Filter the data for "cell" and copy matching lines.

[Plain-text document sources]
==============================

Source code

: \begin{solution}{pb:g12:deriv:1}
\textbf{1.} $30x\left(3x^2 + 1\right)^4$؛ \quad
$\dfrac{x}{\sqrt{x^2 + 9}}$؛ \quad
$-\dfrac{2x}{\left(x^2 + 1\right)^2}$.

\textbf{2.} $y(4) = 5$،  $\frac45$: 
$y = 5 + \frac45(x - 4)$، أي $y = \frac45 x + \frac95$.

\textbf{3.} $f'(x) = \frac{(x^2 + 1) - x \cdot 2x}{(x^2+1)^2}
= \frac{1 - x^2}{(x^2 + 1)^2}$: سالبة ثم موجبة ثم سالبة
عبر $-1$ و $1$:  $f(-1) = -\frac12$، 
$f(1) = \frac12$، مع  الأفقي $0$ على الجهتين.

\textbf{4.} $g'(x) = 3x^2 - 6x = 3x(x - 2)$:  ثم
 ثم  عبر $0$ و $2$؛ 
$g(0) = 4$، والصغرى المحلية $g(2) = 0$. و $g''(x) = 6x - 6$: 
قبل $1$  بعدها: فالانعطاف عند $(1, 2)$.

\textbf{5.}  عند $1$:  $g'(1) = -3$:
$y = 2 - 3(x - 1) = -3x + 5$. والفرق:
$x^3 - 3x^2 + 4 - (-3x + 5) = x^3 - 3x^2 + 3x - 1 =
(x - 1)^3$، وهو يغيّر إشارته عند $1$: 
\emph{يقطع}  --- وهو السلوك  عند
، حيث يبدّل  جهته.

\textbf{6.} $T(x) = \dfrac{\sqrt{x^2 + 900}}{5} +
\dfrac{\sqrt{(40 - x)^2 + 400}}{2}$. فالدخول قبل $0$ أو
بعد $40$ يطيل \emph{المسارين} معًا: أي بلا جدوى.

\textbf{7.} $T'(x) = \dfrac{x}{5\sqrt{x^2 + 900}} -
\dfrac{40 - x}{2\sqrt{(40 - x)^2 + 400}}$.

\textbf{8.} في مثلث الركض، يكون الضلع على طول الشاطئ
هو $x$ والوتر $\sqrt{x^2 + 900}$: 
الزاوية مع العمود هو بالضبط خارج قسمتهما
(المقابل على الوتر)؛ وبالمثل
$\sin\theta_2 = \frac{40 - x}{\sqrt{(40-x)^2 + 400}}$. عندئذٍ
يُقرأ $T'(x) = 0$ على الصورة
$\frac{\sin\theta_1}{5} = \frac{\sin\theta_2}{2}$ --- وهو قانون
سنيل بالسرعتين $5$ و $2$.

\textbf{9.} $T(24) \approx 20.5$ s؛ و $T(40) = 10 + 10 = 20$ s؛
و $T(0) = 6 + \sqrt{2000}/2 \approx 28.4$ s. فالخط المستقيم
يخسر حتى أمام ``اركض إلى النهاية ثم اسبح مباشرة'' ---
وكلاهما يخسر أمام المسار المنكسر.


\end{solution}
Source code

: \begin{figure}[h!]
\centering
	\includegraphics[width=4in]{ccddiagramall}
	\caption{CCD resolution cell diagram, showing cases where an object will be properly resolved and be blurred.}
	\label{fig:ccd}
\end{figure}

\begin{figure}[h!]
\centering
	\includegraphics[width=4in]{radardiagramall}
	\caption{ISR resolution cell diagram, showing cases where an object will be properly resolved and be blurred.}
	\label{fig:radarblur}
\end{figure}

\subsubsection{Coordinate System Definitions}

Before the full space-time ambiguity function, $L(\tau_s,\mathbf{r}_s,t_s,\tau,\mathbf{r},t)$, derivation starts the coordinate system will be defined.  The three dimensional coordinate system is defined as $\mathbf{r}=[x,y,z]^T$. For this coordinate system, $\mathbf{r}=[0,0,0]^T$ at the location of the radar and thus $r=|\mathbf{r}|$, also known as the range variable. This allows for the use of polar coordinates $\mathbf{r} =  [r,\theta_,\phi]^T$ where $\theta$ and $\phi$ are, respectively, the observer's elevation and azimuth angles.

==============================

→ **SOLUTION FOR THIS EXERCISE**
	\caption{CCD resolution cell diagram, showing cases where an object will be properly resolved and be blurred.}
	\caption{ISR resolution cell diagram, showing cases where an object will be properly resolved and be blurred.}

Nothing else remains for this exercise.